CHARLOTTE, N.C. - Mike Rucker had eight sacks at this point last season. The Carolina Panthers were well on their way to the NFC title and Rucker was headed to his first Pro Bowl.
What a difference a year makes.
Rucker has just half a sack this season and the slumping Panthers are 1-6.
The defensive end isn't ready to write off the season, but realizes matching his career-high of 12 sacks is a longshot.
"I feel like I haven't played my best ball, and I feel like I still have that in me," Rucker said. "I'm really concentrating this week because I know I can get back there and get more pressure on the quarterback than I've been getting."
He vowed to have his eye on quarterback Kerry Collins on Sunday when the Panthers play the Oakland Raiders.
"I'm looking myself in the mirror and saying, 'Ruck, you need to get more.' That is what I'm doing and I'm going to keep on doing," he said.
Part of Rucker's decline this season is because teams have blocked him differently this year. It's the same strategy opponents used on end Julius Peppers last year. When Peppers was being double-teamed, Rucker had room to move.

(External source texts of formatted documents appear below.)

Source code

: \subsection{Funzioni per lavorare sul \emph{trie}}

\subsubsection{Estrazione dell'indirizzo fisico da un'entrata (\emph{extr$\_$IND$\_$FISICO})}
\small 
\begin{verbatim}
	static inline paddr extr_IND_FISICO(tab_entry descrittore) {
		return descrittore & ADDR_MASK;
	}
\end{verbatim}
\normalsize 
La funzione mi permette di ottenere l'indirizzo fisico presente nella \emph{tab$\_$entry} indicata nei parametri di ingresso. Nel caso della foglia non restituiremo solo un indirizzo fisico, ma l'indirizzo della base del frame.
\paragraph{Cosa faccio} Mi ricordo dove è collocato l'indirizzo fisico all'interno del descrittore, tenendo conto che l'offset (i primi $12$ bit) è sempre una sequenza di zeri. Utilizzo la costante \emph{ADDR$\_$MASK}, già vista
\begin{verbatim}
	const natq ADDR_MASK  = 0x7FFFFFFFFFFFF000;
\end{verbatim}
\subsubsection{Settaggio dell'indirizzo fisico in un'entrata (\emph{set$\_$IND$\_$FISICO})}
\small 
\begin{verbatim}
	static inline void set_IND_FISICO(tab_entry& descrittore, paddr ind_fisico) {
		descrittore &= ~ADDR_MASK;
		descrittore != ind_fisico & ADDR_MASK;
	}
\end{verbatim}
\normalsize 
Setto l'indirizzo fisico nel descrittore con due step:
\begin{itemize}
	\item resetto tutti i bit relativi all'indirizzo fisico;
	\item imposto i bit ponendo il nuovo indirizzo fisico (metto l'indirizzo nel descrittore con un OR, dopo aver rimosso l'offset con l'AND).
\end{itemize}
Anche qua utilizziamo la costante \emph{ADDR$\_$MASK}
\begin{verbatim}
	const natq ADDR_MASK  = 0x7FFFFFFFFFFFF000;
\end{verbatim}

Now that teams have to focus on both ends, Rucker has been neutralized. He won't use that as an excuse for Carolina ranking 30th in the league in sacks per opponents' pass plays.
"You have to fight and keep on fighting," Rucker said. "If you are getting doubled, you have to fight through the double team. A lot of people get doubled, and you just have to beat it."

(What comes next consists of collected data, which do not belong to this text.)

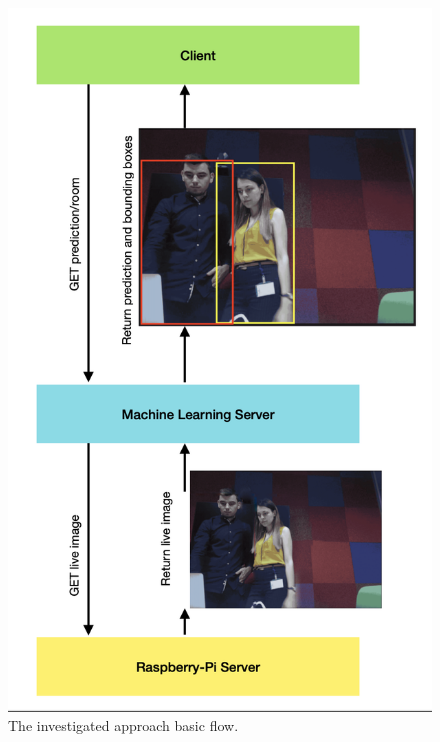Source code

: \documentclass[runningheads,a4paper,11pt]{report}
\begin{document}
\begin{figure}[H]
	\centerline{\includegraphics[scale=0.45]{Flow-diagram.png}}  
	\caption{The investigated approach basic flow.}
	\label{Flow-diagram}
\end{figure}
\end{document}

The loss of All-Pro tackle Kris Jenkins, who is out for the season with a shoulder injury, has undoubtedly hurt Carolina's pass rushing. But coach John Fox thinks the secondary needs to step up and help.

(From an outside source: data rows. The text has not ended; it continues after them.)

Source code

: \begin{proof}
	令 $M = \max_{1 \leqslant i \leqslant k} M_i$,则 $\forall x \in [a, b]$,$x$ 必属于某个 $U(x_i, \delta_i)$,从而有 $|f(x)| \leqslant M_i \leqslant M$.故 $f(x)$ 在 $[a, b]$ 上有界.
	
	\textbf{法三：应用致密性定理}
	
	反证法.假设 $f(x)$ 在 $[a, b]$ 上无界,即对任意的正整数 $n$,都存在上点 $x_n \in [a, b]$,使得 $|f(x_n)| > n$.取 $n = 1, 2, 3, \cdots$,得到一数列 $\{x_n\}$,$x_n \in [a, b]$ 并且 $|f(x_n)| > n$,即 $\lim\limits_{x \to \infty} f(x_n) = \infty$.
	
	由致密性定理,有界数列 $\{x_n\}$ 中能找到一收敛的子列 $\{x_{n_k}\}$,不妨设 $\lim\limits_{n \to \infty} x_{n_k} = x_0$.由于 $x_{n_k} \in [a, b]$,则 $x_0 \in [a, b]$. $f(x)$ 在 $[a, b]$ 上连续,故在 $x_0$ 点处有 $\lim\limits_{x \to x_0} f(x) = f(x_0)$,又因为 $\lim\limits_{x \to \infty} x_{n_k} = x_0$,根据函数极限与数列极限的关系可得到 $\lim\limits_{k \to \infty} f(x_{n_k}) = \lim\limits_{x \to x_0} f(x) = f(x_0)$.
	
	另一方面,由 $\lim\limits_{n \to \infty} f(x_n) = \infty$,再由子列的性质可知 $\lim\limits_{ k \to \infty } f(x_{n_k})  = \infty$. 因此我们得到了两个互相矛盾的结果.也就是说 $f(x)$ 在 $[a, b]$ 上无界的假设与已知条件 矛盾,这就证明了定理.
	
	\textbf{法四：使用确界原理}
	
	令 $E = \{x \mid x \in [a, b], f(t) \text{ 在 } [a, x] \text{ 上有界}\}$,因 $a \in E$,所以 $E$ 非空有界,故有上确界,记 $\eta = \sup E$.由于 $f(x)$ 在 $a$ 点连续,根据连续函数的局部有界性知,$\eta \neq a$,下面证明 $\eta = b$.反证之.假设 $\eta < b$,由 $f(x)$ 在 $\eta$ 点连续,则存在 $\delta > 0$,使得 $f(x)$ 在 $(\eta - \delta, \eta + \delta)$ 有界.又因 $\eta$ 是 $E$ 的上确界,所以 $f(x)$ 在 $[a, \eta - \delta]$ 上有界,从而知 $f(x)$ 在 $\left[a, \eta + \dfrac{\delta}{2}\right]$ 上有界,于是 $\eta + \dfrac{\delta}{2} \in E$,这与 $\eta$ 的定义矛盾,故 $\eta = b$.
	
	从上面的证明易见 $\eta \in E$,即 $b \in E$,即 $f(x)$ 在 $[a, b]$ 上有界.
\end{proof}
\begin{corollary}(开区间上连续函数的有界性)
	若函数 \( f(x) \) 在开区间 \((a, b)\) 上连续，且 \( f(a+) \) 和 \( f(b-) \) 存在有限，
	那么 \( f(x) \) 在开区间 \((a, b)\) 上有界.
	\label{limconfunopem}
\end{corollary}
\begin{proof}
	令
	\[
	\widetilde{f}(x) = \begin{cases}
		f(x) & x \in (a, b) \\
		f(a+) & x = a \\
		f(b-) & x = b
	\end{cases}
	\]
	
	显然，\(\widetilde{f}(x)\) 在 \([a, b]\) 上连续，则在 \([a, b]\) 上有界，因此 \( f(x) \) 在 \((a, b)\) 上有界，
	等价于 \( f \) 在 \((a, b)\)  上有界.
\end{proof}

"Pass defense is not all on the defensive line - it's the secondary's job to make the quarterback hesitate," Fox said. "When you make him hesitate, it buys time for your rush. It's an area where you have to be in concert, and we have to continue to improve in that area."
There's also a possibility Rucker has been a bit hesitant this season after a frightening battle with an irregular heartbeat.
He first noticed during a game in Denver, but thought the high altitude was causing it. When his heart started racing again after just a few plays against Philadelphia on Oct. 17, he feared something was seriously wrong.
Rucker left the Eagles game, but team doctors could find no cause for the irregular heartbeat.
They cleared him to play the next week against San Diego, but Rucker said he was a little frightened against the Chargers.
"Playing against San Diego, I was a little tentative thinking it was going to pop back," he said. "But it didn't. So I haven't thought about it anymore."